Trash Old Preferences Files
Most programs create preferences files that store operating information,
such as the size and position of windows, your custom keyboard and tool
palette settings, and your serial number and registration information. These
preferences files live in a folder named Preferences Folder, located within
your System Folder.
When you delete a program, its preferences file stays behind, wasting disk
space. If you use a lot of software--particularly if you try out programs
from sampler CD-ROMs or you play with freeware and shareware--preferences
files can multiply like rabbits. A search through my own Preferences folder
yielded 345 files using a total of 5.6MB. Most of the files belong to applications
I still use, but many are from shareware or demo programs that I'll never
double-click again.
One way to clean out your Preferences folder is by hand--open the folder
and drag to the Trash any preferences files whose programs are long gone.

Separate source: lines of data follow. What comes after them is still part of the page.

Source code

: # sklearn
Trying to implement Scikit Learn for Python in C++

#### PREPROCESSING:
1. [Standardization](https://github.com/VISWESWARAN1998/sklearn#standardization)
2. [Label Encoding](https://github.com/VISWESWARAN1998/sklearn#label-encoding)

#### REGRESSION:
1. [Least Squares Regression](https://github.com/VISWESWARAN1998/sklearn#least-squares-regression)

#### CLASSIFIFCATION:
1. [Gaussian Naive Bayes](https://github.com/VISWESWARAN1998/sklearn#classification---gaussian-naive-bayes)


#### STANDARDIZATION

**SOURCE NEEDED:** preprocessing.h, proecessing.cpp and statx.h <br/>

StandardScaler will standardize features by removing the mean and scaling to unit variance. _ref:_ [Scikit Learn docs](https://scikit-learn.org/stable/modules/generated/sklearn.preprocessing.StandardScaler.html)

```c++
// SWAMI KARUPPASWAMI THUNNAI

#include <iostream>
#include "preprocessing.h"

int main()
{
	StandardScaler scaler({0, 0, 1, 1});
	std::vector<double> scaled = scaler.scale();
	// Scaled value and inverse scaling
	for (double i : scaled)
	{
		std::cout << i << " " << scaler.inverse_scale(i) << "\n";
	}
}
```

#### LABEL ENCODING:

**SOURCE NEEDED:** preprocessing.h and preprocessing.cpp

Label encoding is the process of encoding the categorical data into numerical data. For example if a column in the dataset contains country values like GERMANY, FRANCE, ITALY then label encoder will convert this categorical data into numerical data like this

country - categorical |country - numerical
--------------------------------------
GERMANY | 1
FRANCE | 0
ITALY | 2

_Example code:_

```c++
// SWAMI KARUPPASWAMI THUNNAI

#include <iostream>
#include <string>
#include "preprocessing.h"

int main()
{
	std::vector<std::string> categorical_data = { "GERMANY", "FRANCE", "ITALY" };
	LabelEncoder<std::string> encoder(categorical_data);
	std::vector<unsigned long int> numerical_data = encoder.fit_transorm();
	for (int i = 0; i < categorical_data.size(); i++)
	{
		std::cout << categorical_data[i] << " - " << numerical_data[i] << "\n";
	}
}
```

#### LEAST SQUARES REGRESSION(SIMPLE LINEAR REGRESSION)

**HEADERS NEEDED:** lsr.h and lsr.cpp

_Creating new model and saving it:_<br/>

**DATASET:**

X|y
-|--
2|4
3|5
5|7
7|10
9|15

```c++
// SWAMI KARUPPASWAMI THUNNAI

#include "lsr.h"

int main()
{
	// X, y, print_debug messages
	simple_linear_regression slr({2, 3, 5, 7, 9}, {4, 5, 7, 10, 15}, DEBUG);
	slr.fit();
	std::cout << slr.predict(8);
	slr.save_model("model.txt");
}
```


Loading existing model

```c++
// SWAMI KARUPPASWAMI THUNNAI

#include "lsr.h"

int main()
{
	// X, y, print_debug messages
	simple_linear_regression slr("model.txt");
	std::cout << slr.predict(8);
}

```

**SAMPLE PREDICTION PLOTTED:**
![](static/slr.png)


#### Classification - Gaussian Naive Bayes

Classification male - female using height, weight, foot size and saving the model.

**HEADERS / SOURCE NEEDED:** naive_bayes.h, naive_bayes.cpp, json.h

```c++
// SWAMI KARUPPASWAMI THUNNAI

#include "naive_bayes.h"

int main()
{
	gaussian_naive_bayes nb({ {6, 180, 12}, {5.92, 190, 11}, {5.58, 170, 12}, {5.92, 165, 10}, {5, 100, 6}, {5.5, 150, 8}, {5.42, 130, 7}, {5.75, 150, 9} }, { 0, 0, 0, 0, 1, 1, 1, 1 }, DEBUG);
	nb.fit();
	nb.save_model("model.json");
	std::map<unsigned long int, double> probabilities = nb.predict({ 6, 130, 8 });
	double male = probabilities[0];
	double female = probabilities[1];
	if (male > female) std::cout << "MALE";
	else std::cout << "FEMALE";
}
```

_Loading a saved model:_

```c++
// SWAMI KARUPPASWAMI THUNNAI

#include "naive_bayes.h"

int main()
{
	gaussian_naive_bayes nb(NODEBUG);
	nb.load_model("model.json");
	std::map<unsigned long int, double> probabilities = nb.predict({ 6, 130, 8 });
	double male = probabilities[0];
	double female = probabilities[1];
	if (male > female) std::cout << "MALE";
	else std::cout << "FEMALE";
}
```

Don't fret if you accidentally trash a preferences file for a program you
do still use--all programs I'm aware of will create a fresh preferences
file if they can't find one, although you may lose any custom settings you
created.
Another way to purge your preferences folder is with Jim Moore's O-Limpia
freeware utility. O-Limpia displays a window listing your preferences files
and provides several useful features that can help you determine whether
a given file is needed. You can move unused preferences files to the Trash
or attempt to locate the application that created them.
Delete Orphaned Aliases
I can't imagine using the Mac without aliases. The way they provide fast
access to items buried within folders or stored on a file server is so convenient
that it's no wonder Microsoft "adopted" the idea for Windows 95.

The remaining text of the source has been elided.